Attualità
lunedì 09 marzo 2026
Fano, scuola dell’infanzia Magiotti: il Comune lavora per mantenere attivo il plesso tra Fenile e Santa Maria dell’Arzilla
newsL’amministrazione comunale di Fano sta seguendo con attenzione la situazione della scuola dell’infanzia Magiotti, dopo le preoccupazioni emerse nei giorni scorsi tra alcune famiglie del territorio.
Attualmente gli iscritti sono otto, un numero che resta comunque al di sotto della soglia minima di 18 alunni necessaria per garantire la piena sostenibilità del plesso scolastico.
In accordo con la dirigente scolastica Silvia Faggi, il Comune sta lavorando per mantenere attivo il codice meccanografico della scuola, passaggio ritenuto fondamentale per salvaguardare la struttura e garantire la possibilità di mantenerla operativa negli anni futuri.
«Stiamo monitorando con grande attenzione questa situazione – spiega l’assessora ai Servizi Educativi Loredana Maghernino –. Sappiamo bene quanto la scuola Magiotti rappresenti un presidio importante per il territorio tra Fenile e Santa Maria dell’Arzilla.
Proprio per questo motivo, insieme alla dirigente scolastica e agli uffici competenti, stiamo lavorando affinché il plesso possa continuare a rappresentare una possibilità concreta per le famiglie della zona».
I dati sulle iscrizioni mostrano una dinamica particolare.
Lo scorso anno, su nove potenziali bambini, solo uno ha poi formalizzato l’iscrizione, mentre quest’anno, su cinque potenziali iscritti, nessuno ha completato la procedura.
Guardando però agli anni successivi, le proiezioni demografiche indicano una possibile crescita del numero di bambini residenti nella zona.
Per l’anno scolastico 2028-2029 i potenziali iscritti potrebbero essere 17, un dato che potrebbe rafforzare nuovamente la presenza della scuola sul territorio.
Proprio per questo motivo l’amministrazione comunale è orientata a mantenere attivo il codice meccanografico, considerato uno strumento indispensabile per garantire la continuità del plesso e permettere una piena riattivazione in futuro.

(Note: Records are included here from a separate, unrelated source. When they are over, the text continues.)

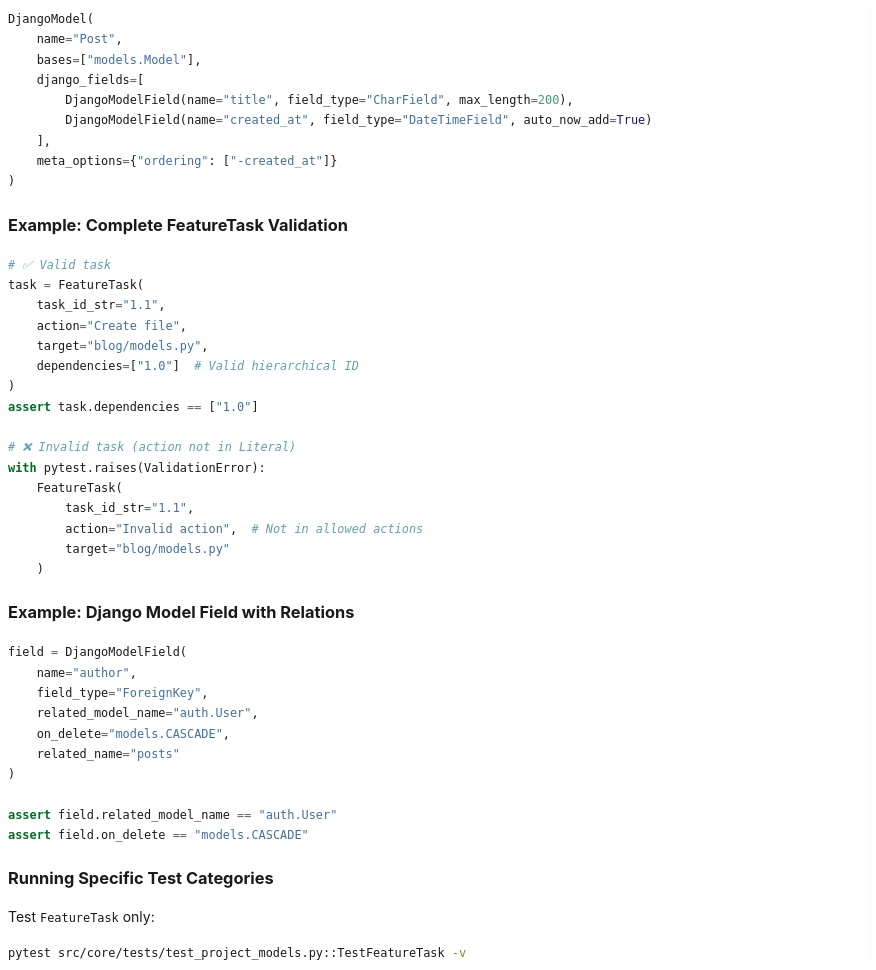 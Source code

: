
 ```python
DjangoModel(
    name="Post",
    bases=["models.Model"],
    django_fields=[
        DjangoModelField(name="title", field_type="CharField", max_length=200),
        DjangoModelField(name="created_at", field_type="DateTimeField", auto_now_add=True)
    ],
    meta_options={"ordering": ["-created_at"]}
)
```

### Example: Complete FeatureTask Validation

```python
# ✅ Valid task
task = FeatureTask(
    task_id_str="1.1",
    action="Create file",
    target="blog/models.py",
    dependencies=["1.0"]  # Valid hierarchical ID
)
assert task.dependencies == ["1.0"]

# ❌ Invalid task (action not in Literal)
with pytest.raises(ValidationError):
    FeatureTask(
        task_id_str="1.1",
        action="Invalid action",  # Not in allowed actions
        target="blog/models.py"
    )
```

### Example: Django Model Field with Relations

```python
field = DjangoModelField(
    name="author",
    field_type="ForeignKey",
    related_model_name="auth.User",
    on_delete="models.CASCADE",
    related_name="posts"
)

assert field.related_model_name == "auth.User"
assert field.on_delete == "models.CASCADE"
```

### Running Specific Test Categories

Test `FeatureTask` only:
```bash
pytest src/core/tests/test_project_models.py::TestFeatureTask -v
```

«È importante ricordare che la competenza sull’attivazione delle classi e sull’organizzazione scolastica è statale – conclude Maghernino –. Come Comune continueremo comunque a fare tutto il possibile affinché la scuola Magiotti possa rimanere attiva e continuare a rappresentare un presidio educativo per questo territorio».